Problem with readline (command line editing)

suvayu ali fatkasuvayu+linux at gmail.com
Thu Dec 1 09:39:28 UTC 2011


Hi Cameron,

On Thu, Dec 1, 2011 at 04:59, Cameron Simpson <cs at zip.com.au> wrote:
> Might your terminal emulator settings have changed?
>

I use Terminal (the XFCE terminal app) as my terminal emulator. I looked
at its settings file, and everything seemed to be the way I have set it
(I haven't touched this file in over a year). That said, I think
Terminal is to blame here. I tried bash on xterm, and everything worked
just the way it should.

> Possibilities:
>
>  Alt and Meta are actually distinct keys in the X11 keyboard model;
>  this association may have been changed.
>

How do I check this in my case?

>  Terminal emulators choose to associate Alt and Meta too. Maybe your
>  terminal emulator config has changed.
>

Some how Terminal is choosing to ignore the Alt key. When I try to quote
say Alt+1 with Ctrl+v, I only get 1.

>  Ctrl-S is "XOFF" - cease output - when flow control is on on a
>  terminal/serial device (and terminals _are_ serial devices:-).
>  Readline probably turns this off, but may not. If Ctrl-S doesn't
>  prevent other typing, you can probably ignore this idea.
>

Ctrl-s seems to do nothing in my case. But as I mentioned in response to
Ranjan, this particular binding probably has never worked for me.

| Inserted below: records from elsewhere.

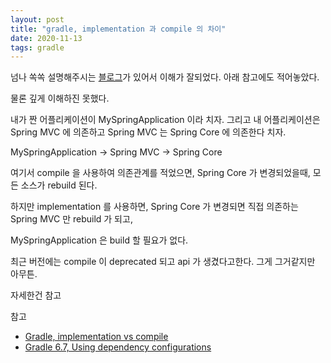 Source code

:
 ```yaml
---
layout: post
title: "gradle, implementation 과 compile 의 차이"
date: 2020-11-13
tags: gradle
---
```


넘나 쏙쏙 설명해주시는 [블로그]((https://hack-jam.tistory.com/13))가 있어서 이해가 잘되었다.
아래 참고에도 적어놓았다.

물론 깊게 이해하진 못했다.

내가 짠 어플리케이션이 MySpringApplication 이라 치자.
그리고 내 어플리케이션은 Spring MVC 에 의존하고
Spring MVC 는 Spring Core 에 의존한다 치자.

MySpringApplication -> Spring MVC -> Spring Core

여기서 compile 을 사용하여 의존관계를 적었으면, Spring Core 가 변경되었을때, 모든 소스가 rebuild 된다.

하지만 implementation 를 사용하면, Spring Core 가 변경되면 직접 의존하는 Spring MVC 만 rebuild 가 되고,

MySpringApplication 은 build 할 필요가 없다.

최근 버전에는 compile 이 deprecated 되고 api 가 생겼다고한다. 그게 그거같지만 아무튼.

자세한건 참고

참고
- [Gradle, implementation vs compile](https://hack-jam.tistory.com/13)
- [Gradle 6.7, Using dependency configurations](https://docs.gradle.org/current/userguide/dependency_management_for_java_projects.html#sec:configurations_java_tutorial)
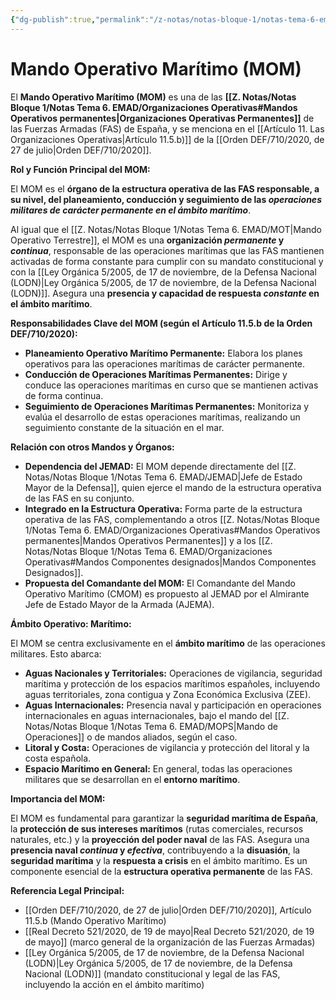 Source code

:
 ```yaml
---
{"dg-publish":true,"permalink":"/z-notas/notas-bloque-1/notas-tema-6-emad/mom/"}
---
```


# Mando Operativo Marítimo (MOM)

El **Mando Operativo Marítimo (MOM)** es una de las **[[Z. Notas/Notas Bloque 1/Notas Tema 6. EMAD/Organizaciones Operativas#Mandos Operativos permanentes\|Organizaciones Operativas Permanentes]]** de las Fuerzas Armadas (FAS) de España, y se menciona en el [[Artículo 11. Las Organizaciones Operativas\|Artículo 11.5.b)]] de la [[Orden DEF/710/2020, de 27 de julio\|Orden DEF/710/2020]].

**Rol y Función Principal del MOM:**

El MOM es el **órgano de la estructura operativa de las FAS responsable, a su nivel, del planeamiento, conducción y seguimiento de las *operaciones militares de carácter permanente en el ámbito marítimo***.

Al igual que el [[Z. Notas/Notas Bloque 1/Notas Tema 6. EMAD/MOT\|Mando Operativo Terrestre]], el MOM es una **organización *permanente* y *continua***,  responsable de las operaciones marítimas que las FAS mantienen activadas de forma constante para cumplir con su mandato constitucional y con la [[Ley Orgánica 5/2005, de 17 de noviembre, de la Defensa Nacional (LODN)\|Ley Orgánica 5/2005, de 17 de noviembre, de la Defensa Nacional (LODN)]].  Asegura una **presencia y capacidad de respuesta *constante* en el ámbito marítimo**.

**Responsabilidades Clave del MOM (según el Artículo 11.5.b de la Orden DEF/710/2020):**

*   **Planeamiento Operativo Marítimo Permanente:** Elabora los planes operativos para las operaciones marítimas de carácter permanente.
*   **Conducción de Operaciones Marítimas Permanentes:**  Dirige y conduce las operaciones marítimas en curso que se mantienen activas de forma continua.
*   **Seguimiento de Operaciones Marítimas Permanentes:**  Monitoriza y evalúa el desarrollo de estas operaciones marítimas, realizando un seguimiento constante de la situación en el mar.

**Relación con otros Mandos y Órganos:**

*   **Dependencia del JEMAD:** El MOM depende directamente del [[Z. Notas/Notas Bloque 1/Notas Tema 6. EMAD/JEMAD\|Jefe de Estado Mayor de la Defensa]], quien ejerce el mando de la estructura operativa de las FAS en su conjunto.
*   **Integrado en la Estructura Operativa:**  Forma parte de la estructura operativa de las FAS, complementando a otros [[Z. Notas/Notas Bloque 1/Notas Tema 6. EMAD/Organizaciones Operativas#Mandos Operativos permanentes\|Mandos Operativos Permanentes]] y a los [[Z. Notas/Notas Bloque 1/Notas Tema 6. EMAD/Organizaciones Operativas#Mandos Componentes designados\|Mandos Componentes Designados]].
*   **Propuesta del Comandante del MOM:** El Comandante del Mando Operativo Marítimo (CMOM) es propuesto al JEMAD por el Almirante Jefe de Estado Mayor de la Armada (AJEMA).

**Ámbito Operativo: Marítimo:**

El MOM se centra exclusivamente en el **ámbito marítimo** de las operaciones militares.  Esto abarca:

*   **Aguas Nacionales y Territoriales:**  Operaciones de vigilancia, seguridad marítima y protección de los espacios marítimos españoles, incluyendo aguas territoriales, zona contigua y Zona Económica Exclusiva (ZEE).
*   **Aguas Internacionales:**  Presencia naval y participación en operaciones internacionales en aguas internacionales, bajo el mando del [[Z. Notas/Notas Bloque 1/Notas Tema 6. EMAD/MOPS\|Mando de Operaciones]] o de mandos aliados, según el caso.
*   **Litoral y Costa:**  Operaciones de vigilancia y protección del litoral y la costa española.
*   **Espacio Marítimo en General:**  En general, todas las operaciones militares que se desarrollan en el **entorno marítimo**.

**Importancia del MOM:**

El MOM es fundamental para garantizar la **seguridad marítima de España**,  la **protección de sus intereses marítimos** (rutas comerciales, recursos naturales, etc.) y la **proyección del poder naval** de las FAS.  Asegura una **presencia naval *continua* y *efectiva***, contribuyendo a la **disuasión**, la **seguridad marítima** y la **respuesta a crisis** en el ámbito marítimo.  Es un componente esencial de la **estructura operativa permanente** de las FAS.

**Referencia Legal Principal:**

*   [[Orden DEF/710/2020, de 27 de julio\|Orden DEF/710/2020]], Artículo 11.5.b (Mando Operativo Marítimo)
*   [[Real Decreto 521/2020, de 19 de mayo\|Real Decreto 521/2020, de 19 de mayo]] (marco general de la organización de las Fuerzas Armadas)
*   [[Ley Orgánica 5/2005, de 17 de noviembre, de la Defensa Nacional (LODN)\|Ley Orgánica 5/2005, de 17 de noviembre, de la Defensa Nacional (LODN)]] (mandato constitucional y legal de las FAS, incluyendo la acción en el ámbito marítimo)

> Check your newly created user - be sure there is no default .inputrc.
> And isn't there a system wide inputrc, maybe in /etc?
>

The new user doesn't have an ~/.inputrc. I checked the global
/etc/inputrc, there seemed no out of the ordinary settings.

> Check that you're using "emacs" command line editing; bash may only
> offer that, but zsh at least has a "vi" mode command line editing
> as well, which would break the mappings you expect.
>

The global inputrc has these lines:

...
set meta-flag on
set input-meta on
set convert-meta off
set output-meta on
...
$if mode=emacs
...
"\e[5C": forward-word
"\e[5D": backward-word
"\e[1;5C": forward-word
"\e[1;5D": backward-word
...
$endif

And using bind I see I am using emacs mode:

$ bind -v | grep emacs
set editing-mode emacs
set keymap emacs

> Do other readline capable programs also fail?
>

When run inside Terminal, they fail (e.g. python, zsh). But inside xterm
they work as expected.

I guess the problem is clear, Terminal has somehow changed. Maybe there
is some obscure settings somewhere which got changed somehow. I'll ask
on the fedora XFCE list.

> Cheers,

Thanks a lot for all the suggestions. They were very helpful.

-- 
Suvayu

Open source is the future. It sets us free.